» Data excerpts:
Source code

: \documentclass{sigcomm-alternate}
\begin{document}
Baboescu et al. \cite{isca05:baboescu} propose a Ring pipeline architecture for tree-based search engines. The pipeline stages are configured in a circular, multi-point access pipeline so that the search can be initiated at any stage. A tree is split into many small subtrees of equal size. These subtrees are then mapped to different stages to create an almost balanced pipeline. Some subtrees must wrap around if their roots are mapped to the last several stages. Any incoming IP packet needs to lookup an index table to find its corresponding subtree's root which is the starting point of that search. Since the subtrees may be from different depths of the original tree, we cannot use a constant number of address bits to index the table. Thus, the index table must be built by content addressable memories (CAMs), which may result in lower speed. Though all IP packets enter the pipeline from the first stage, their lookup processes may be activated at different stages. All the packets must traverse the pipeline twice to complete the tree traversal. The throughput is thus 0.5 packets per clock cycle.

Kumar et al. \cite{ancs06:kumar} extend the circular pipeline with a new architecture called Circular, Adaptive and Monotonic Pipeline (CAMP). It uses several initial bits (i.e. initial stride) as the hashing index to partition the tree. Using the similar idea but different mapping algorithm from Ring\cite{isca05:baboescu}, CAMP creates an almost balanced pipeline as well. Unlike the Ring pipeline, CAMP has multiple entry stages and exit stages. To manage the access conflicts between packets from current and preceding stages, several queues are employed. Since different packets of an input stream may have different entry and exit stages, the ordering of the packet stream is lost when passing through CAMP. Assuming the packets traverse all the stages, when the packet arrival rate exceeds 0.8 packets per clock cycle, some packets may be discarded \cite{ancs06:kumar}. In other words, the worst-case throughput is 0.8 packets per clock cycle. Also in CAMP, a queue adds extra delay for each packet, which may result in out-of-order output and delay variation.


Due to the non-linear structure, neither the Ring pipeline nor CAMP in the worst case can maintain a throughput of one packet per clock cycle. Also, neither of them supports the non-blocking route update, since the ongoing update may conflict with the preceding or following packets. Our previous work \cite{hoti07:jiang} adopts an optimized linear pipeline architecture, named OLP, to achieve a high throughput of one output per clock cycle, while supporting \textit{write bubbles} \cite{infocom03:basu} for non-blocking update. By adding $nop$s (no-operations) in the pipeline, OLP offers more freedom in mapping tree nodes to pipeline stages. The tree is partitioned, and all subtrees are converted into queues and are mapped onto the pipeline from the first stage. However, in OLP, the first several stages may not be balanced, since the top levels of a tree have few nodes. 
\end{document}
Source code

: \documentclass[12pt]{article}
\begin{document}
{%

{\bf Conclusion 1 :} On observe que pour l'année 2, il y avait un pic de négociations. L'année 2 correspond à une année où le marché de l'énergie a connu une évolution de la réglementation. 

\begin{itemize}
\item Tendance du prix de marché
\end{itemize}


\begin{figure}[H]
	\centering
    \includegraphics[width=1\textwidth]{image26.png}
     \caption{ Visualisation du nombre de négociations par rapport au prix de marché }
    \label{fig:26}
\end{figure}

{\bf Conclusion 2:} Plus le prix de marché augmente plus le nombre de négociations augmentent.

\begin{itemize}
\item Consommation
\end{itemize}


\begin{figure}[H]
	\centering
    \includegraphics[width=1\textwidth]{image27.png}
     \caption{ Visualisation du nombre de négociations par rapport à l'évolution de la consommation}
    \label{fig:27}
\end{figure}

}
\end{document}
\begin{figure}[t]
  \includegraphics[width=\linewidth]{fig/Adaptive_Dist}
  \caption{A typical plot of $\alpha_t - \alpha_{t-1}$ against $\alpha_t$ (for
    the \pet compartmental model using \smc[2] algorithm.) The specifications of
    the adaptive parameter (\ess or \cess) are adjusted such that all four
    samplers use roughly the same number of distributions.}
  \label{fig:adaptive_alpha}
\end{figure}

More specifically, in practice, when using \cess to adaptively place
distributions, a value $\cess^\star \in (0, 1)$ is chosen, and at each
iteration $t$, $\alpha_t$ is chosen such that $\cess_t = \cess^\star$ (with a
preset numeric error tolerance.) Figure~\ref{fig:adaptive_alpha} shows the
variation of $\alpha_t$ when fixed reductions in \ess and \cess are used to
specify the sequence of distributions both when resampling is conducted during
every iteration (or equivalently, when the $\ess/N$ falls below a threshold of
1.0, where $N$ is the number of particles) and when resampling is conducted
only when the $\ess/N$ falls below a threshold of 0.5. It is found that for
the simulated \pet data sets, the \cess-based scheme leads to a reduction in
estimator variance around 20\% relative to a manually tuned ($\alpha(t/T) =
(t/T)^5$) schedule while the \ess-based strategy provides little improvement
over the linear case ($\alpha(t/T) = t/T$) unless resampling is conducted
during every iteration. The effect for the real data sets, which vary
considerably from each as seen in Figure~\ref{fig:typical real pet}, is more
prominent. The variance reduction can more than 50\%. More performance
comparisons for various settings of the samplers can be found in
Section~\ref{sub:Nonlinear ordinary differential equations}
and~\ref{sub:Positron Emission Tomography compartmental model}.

» WHAT THE TASK REQUIRES: Output every entry shown above, exactly.

» ANSWER FOR THE TASK:
Source code

: \documentclass{sigcomm-alternate}
\begin{document}
Baboescu et al. \cite{isca05:baboescu} propose a Ring pipeline architecture for tree-based search engines. The pipeline stages are configured in a circular, multi-point access pipeline so that the search can be initiated at any stage. A tree is split into many small subtrees of equal size. These subtrees are then mapped to different stages to create an almost balanced pipeline. Some subtrees must wrap around if their roots are mapped to the last several stages. Any incoming IP packet needs to lookup an index table to find its corresponding subtree's root which is the starting point of that search. Since the subtrees may be from different depths of the original tree, we cannot use a constant number of address bits to index the table. Thus, the index table must be built by content addressable memories (CAMs), which may result in lower speed. Though all IP packets enter the pipeline from the first stage, their lookup processes may be activated at different stages. All the packets must traverse the pipeline twice to complete the tree traversal. The throughput is thus 0.5 packets per clock cycle.

Kumar et al. \cite{ancs06:kumar} extend the circular pipeline with a new architecture called Circular, Adaptive and Monotonic Pipeline (CAMP). It uses several initial bits (i.e. initial stride) as the hashing index to partition the tree. Using the similar idea but different mapping algorithm from Ring\cite{isca05:baboescu}, CAMP creates an almost balanced pipeline as well. Unlike the Ring pipeline, CAMP has multiple entry stages and exit stages. To manage the access conflicts between packets from current and preceding stages, several queues are employed. Since different packets of an input stream may have different entry and exit stages, the ordering of the packet stream is lost when passing through CAMP. Assuming the packets traverse all the stages, when the packet arrival rate exceeds 0.8 packets per clock cycle, some packets may be discarded \cite{ancs06:kumar}. In other words, the worst-case throughput is 0.8 packets per clock cycle. Also in CAMP, a queue adds extra delay for each packet, which may result in out-of-order output and delay variation.


Due to the non-linear structure, neither the Ring pipeline nor CAMP in the worst case can maintain a throughput of one packet per clock cycle. Also, neither of them supports the non-blocking route update, since the ongoing update may conflict with the preceding or following packets. Our previous work \cite{hoti07:jiang} adopts an optimized linear pipeline architecture, named OLP, to achieve a high throughput of one output per clock cycle, while supporting \textit{write bubbles} \cite{infocom03:basu} for non-blocking update. By adding $nop$s (no-operations) in the pipeline, OLP offers more freedom in mapping tree nodes to pipeline stages. The tree is partitioned, and all subtrees are converted into queues and are mapped onto the pipeline from the first stage. However, in OLP, the first several stages may not be balanced, since the top levels of a tree have few nodes. 
\end{document}
Source code

: \documentclass[12pt]{article}
\begin{document}
{%

{\bf Conclusion 1 :} On observe que pour l'année 2, il y avait un pic de négociations. L'année 2 correspond à une année où le marché de l'énergie a connu une évolution de la réglementation. 

\begin{itemize}
\item Tendance du prix de marché
\end{itemize}


\begin{figure}[H]
	\centering
    \includegraphics[width=1\textwidth]{image26.png}
     \caption{ Visualisation du nombre de négociations par rapport au prix de marché }
    \label{fig:26}
\end{figure}

{\bf Conclusion 2:} Plus le prix de marché augmente plus le nombre de négociations augmentent.

\begin{itemize}
\item Consommation
\end{itemize}


\begin{figure}[H]
	\centering
    \includegraphics[width=1\textwidth]{image27.png}
     \caption{ Visualisation du nombre de négociations par rapport à l'évolution de la consommation}
    \label{fig:27}
\end{figure}

}
\end{document}
\begin{figure}[t]
  \includegraphics[width=\linewidth]{fig/Adaptive_Dist}
  \caption{A typical plot of $\alpha_t - \alpha_{t-1}$ against $\alpha_t$ (for
    the \pet compartmental model using \smc[2] algorithm.) The specifications of
    the adaptive parameter (\ess or \cess) are adjusted such that all four
    samplers use roughly the same number of distributions.}
  \label{fig:adaptive_alpha}
\end{figure}

More specifically, in practice, when using \cess to adaptively place
distributions, a value $\cess^\star \in (0, 1)$ is chosen, and at each
iteration $t$, $\alpha_t$ is chosen such that $\cess_t = \cess^\star$ (with a
preset numeric error tolerance.) Figure~\ref{fig:adaptive_alpha} shows the
variation of $\alpha_t$ when fixed reductions in \ess and \cess are used to
specify the sequence of distributions both when resampling is conducted during
every iteration (or equivalently, when the $\ess/N$ falls below a threshold of
1.0, where $N$ is the number of particles) and when resampling is conducted
only when the $\ess/N$ falls below a threshold of 0.5. It is found that for
the simulated \pet data sets, the \cess-based scheme leads to a reduction in
estimator variance around 20\% relative to a manually tuned ($\alpha(t/T) =
(t/T)^5$) schedule while the \ess-based strategy provides little improvement
over the linear case ($\alpha(t/T) = t/T$) unless resampling is conducted
during every iteration. The effect for the real data sets, which vary
considerably from each as seen in Figure~\ref{fig:typical real pet}, is more
prominent. The variance reduction can more than 50\%. More performance
comparisons for various settings of the samplers can be found in
Section~\ref{sub:Nonlinear ordinary differential equations}
and~\ref{sub:Positron Emission Tomography compartmental model}.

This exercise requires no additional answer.